Top of EXERCISE INPUT
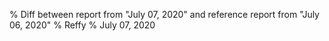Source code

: % Diff between report from "July 07, 2020" and reference report from "July 06, 2020"
% Reffy
% July 07, 2020

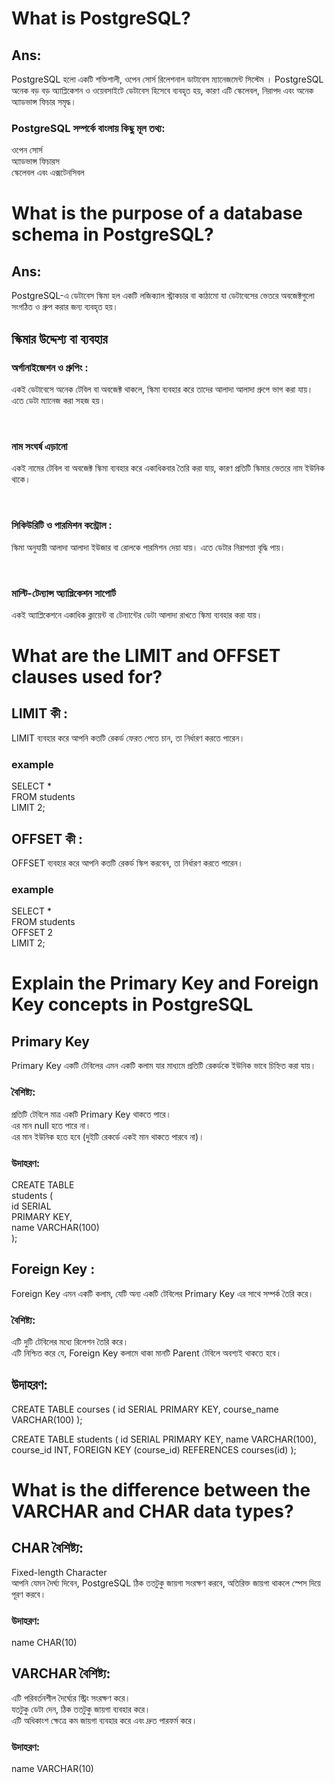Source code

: # What is PostgreSQL?
## Ans:
PostgreSQL হলো একটি শক্তিশালী, ওপেন সোর্স রিলেশনাল ডাটাবেস ম্যানেজমেন্ট সিস্টেম । PostgreSQL অনেক বড় বড় অ্যাপ্লিকেশন ও ওয়েবসাইটে ডেটাবেস হিসেবে ব্যবহৃত হয়, কারণ এটি স্কেলেবল, নিরাপদ এবং অনেক অ্যাডভান্স ফিচার সমৃদ্ধ।

### PostgreSQL সম্পর্কে বাংলায় কিছু মূল তথ্য:

ওপেন সোর্স <br>
অ্যাডভান্স ফিচারস<br>
স্কেলেবল এবং এক্সটেনসিবল<br>


# What is the purpose of a database schema in PostgreSQL?

## Ans:
PostgreSQL-এ ডেটাবেস স্কিমা হল একটি লজিক্যাল স্ট্রাকচার বা কাঠামো যা ডেটাবেসের ভেতরে অবজেক্টগুলো সংগঠিত ও গ্রুপ করার জন্য ব্যবহৃত হয়।

## স্কিমার উদ্দেশ্য বা ব্যবহার

### অর্গানাইজেশন ও গ্রুপিং : <br>
একই ডেটাবেসে অনেক টেবিল বা অবজেক্ট থাকলে, স্কিমা ব্যবহার করে তাদের আলাদা আলাদা গ্রুপে ভাগ করা যায়। এতে ডেটা ম্যানেজ করা সহজ হয়।

<br>

### নাম সংঘর্ষ এড়ানো

একই নামের টেবিল বা অবজেক্ট স্কিমা ব্যবহার করে একাধিকবার তৈরি করা যায়, কারণ প্রতিটি স্কিমার ভেতরে নাম ইউনিক থাকে। 

<br>

### সিকিউরিটি ও পারমিশন কন্ট্রোল :

স্কিমা অনুযায়ী আলাদা আলাদা ইউজার বা রোলকে পারমিশন দেয়া যায়। এতে ডেটার নিরাপত্তা বৃদ্ধি পায়।

<br>

### মাল্টি-টেন্যান্স অ্যাপ্লিকেশন সাপোর্ট

একই অ্যাপ্লিকেশনে একাধিক ক্লায়েন্ট বা টেন্যান্টের ডেটা আলাদা রাখতে স্কিমা ব্যবহার করা যায়।


# What are the LIMIT and OFFSET clauses used for?

## LIMIT কী :
LIMIT ব্যবহার করে আপনি কতটি রেকর্ড ফেরত পেতে চান, তা নির্ধারণ করতে পারেন।

### example
SELECT *<br> FROM students<br>
LIMIT 2;

## OFFSET কী :
OFFSET ব্যবহার করে আপনি কতটি রেকর্ড স্কিপ করবেন, তা নির্ধারণ করতে পারেন।

### example

SELECT *<br> FROM students<br>
OFFSET 2<br>
LIMIT 2;


# Explain the Primary Key and Foreign Key concepts in PostgreSQL

## Primary Key
Primary Key একটি টেবিলের এমন একটি কলাম
যার মাধ্যমে প্রতিটি রেকর্ডকে ইউনিক ভাবে চিহ্নিত করা যায়।

### বৈশিষ্ট্য:
প্রতিটি টেবিলে মাত্র একটি Primary Key থাকতে পারে।<br>এর মান null হতে পারে না।<br>এর মান ইউনিক হতে হবে (দুইটি রেকর্ডে একই মান থাকতে পারবে না)।

### উদাহরণ:
CREATE TABLE <br>students (<br>
    id SERIAL <br>PRIMARY KEY,<br>
    name VARCHAR(100)<br>
);

## Foreign Key :

Foreign Key এমন একটি কলাম, যেটি অন্য একটি টেবিলের Primary Key এর সাথে সম্পর্ক তৈরি করে।

### বৈশিষ্ট্য:

এটি দুটি টেবিলের মধ্যে রিলেশন তৈরি করে।<br>এটি নিশ্চিত করে যে, Foreign Key কলামে থাকা মানটি Parent টেবিলে অবশ্যই থাকতে হবে।


## উদাহরণ:

CREATE TABLE courses (
    id SERIAL PRIMARY KEY,
    course_name VARCHAR(100)
);

CREATE TABLE students (
    id SERIAL PRIMARY KEY,
    name VARCHAR(100),
    course_id INT,
    FOREIGN KEY (course_id) REFERENCES courses(id)
);


# What is the difference between the VARCHAR and CHAR data types?

## CHAR বৈশিষ্ট্য:

Fixed-length Character <br>
আপনি যেমন দৈর্ঘ্য দিবেন, PostgreSQL ঠিক ততটুকু জায়গা সংরক্ষণ করবে, অতিরিক্ত জায়গা থাকলে স্পেস  দিয়ে পূরণ করবে।

### উদাহরণ:

name CHAR(10)

## VARCHAR বৈশিষ্ট্য:
এটি পরিবর্তনশীল দৈর্ঘ্যের স্ট্রিং সংরক্ষণ করে।<br>যতটুকু ডেটা দেন, ঠিক ততটুকু জায়গা ব্যবহার করে।<br>এটি অধিকাংশ ক্ষেত্রে কম জায়গা ব্যবহার করে এবং দ্রুত পারফর্ম করে।

### উদাহরণ:
name VARCHAR(10)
Bottom of EXERCISE INPUT
» **TASK STATEMENT**:
Keep every word of the records above exactly, and return them with no pictures.

» **SOLVED PROBLEM**:
Source code

: % Diff between report from "July 07, 2020" and reference report from "July 06, 2020"
% Reffy
% July 07, 2020

Source code

: # What is PostgreSQL?
## Ans:
PostgreSQL হলো একটি শক্তিশালী, ওপেন সোর্স রিলেশনাল ডাটাবেস ম্যানেজমেন্ট সিস্টেম । PostgreSQL অনেক বড় বড় অ্যাপ্লিকেশন ও ওয়েবসাইটে ডেটাবেস হিসেবে ব্যবহৃত হয়, কারণ এটি স্কেলেবল, নিরাপদ এবং অনেক অ্যাডভান্স ফিচার সমৃদ্ধ।

### PostgreSQL সম্পর্কে বাংলায় কিছু মূল তথ্য:

ওপেন সোর্স <br>
অ্যাডভান্স ফিচারস<br>
স্কেলেবল এবং এক্সটেনসিবল<br>


# What is the purpose of a database schema in PostgreSQL?

## Ans:
PostgreSQL-এ ডেটাবেস স্কিমা হল একটি লজিক্যাল স্ট্রাকচার বা কাঠামো যা ডেটাবেসের ভেতরে অবজেক্টগুলো সংগঠিত ও গ্রুপ করার জন্য ব্যবহৃত হয়।

## স্কিমার উদ্দেশ্য বা ব্যবহার

### অর্গানাইজেশন ও গ্রুপিং : <br>
একই ডেটাবেসে অনেক টেবিল বা অবজেক্ট থাকলে, স্কিমা ব্যবহার করে তাদের আলাদা আলাদা গ্রুপে ভাগ করা যায়। এতে ডেটা ম্যানেজ করা সহজ হয়।

<br>

### নাম সংঘর্ষ এড়ানো

একই নামের টেবিল বা অবজেক্ট স্কিমা ব্যবহার করে একাধিকবার তৈরি করা যায়, কারণ প্রতিটি স্কিমার ভেতরে নাম ইউনিক থাকে। 

<br>

### সিকিউরিটি ও পারমিশন কন্ট্রোল :

স্কিমা অনুযায়ী আলাদা আলাদা ইউজার বা রোলকে পারমিশন দেয়া যায়। এতে ডেটার নিরাপত্তা বৃদ্ধি পায়।

<br>

### মাল্টি-টেন্যান্স অ্যাপ্লিকেশন সাপোর্ট

একই অ্যাপ্লিকেশনে একাধিক ক্লায়েন্ট বা টেন্যান্টের ডেটা আলাদা রাখতে স্কিমা ব্যবহার করা যায়।


# What are the LIMIT and OFFSET clauses used for?

## LIMIT কী :
LIMIT ব্যবহার করে আপনি কতটি রেকর্ড ফেরত পেতে চান, তা নির্ধারণ করতে পারেন।

### example
SELECT *<br> FROM students<br>
LIMIT 2;

## OFFSET কী :
OFFSET ব্যবহার করে আপনি কতটি রেকর্ড স্কিপ করবেন, তা নির্ধারণ করতে পারেন।

### example

SELECT *<br> FROM students<br>
OFFSET 2<br>
LIMIT 2;


# Explain the Primary Key and Foreign Key concepts in PostgreSQL

## Primary Key
Primary Key একটি টেবিলের এমন একটি কলাম
যার মাধ্যমে প্রতিটি রেকর্ডকে ইউনিক ভাবে চিহ্নিত করা যায়।

### বৈশিষ্ট্য:
প্রতিটি টেবিলে মাত্র একটি Primary Key থাকতে পারে।<br>এর মান null হতে পারে না।<br>এর মান ইউনিক হতে হবে (দুইটি রেকর্ডে একই মান থাকতে পারবে না)।

### উদাহরণ:
CREATE TABLE <br>students (<br>
    id SERIAL <br>PRIMARY KEY,<br>
    name VARCHAR(100)<br>
);

## Foreign Key :

Foreign Key এমন একটি কলাম, যেটি অন্য একটি টেবিলের Primary Key এর সাথে সম্পর্ক তৈরি করে।

### বৈশিষ্ট্য:

এটি দুটি টেবিলের মধ্যে রিলেশন তৈরি করে।<br>এটি নিশ্চিত করে যে, Foreign Key কলামে থাকা মানটি Parent টেবিলে অবশ্যই থাকতে হবে।


## উদাহরণ:

CREATE TABLE courses (
    id SERIAL PRIMARY KEY,
    course_name VARCHAR(100)
);

CREATE TABLE students (
    id SERIAL PRIMARY KEY,
    name VARCHAR(100),
    course_id INT,
    FOREIGN KEY (course_id) REFERENCES courses(id)
);


# What is the difference between the VARCHAR and CHAR data types?

## CHAR বৈশিষ্ট্য:

Fixed-length Character <br>
আপনি যেমন দৈর্ঘ্য দিবেন, PostgreSQL ঠিক ততটুকু জায়গা সংরক্ষণ করবে, অতিরিক্ত জায়গা থাকলে স্পেস  দিয়ে পূরণ করবে।

### উদাহরণ:

name CHAR(10)

## VARCHAR বৈশিষ্ট্য:
এটি পরিবর্তনশীল দৈর্ঘ্যের স্ট্রিং সংরক্ষণ করে।<br>যতটুকু ডেটা দেন, ঠিক ততটুকু জায়গা ব্যবহার করে।<br>এটি অধিকাংশ ক্ষেত্রে কম জায়গা ব্যবহার করে এবং দ্রুত পারফর্ম করে।

### উদাহরণ:
name VARCHAR(10)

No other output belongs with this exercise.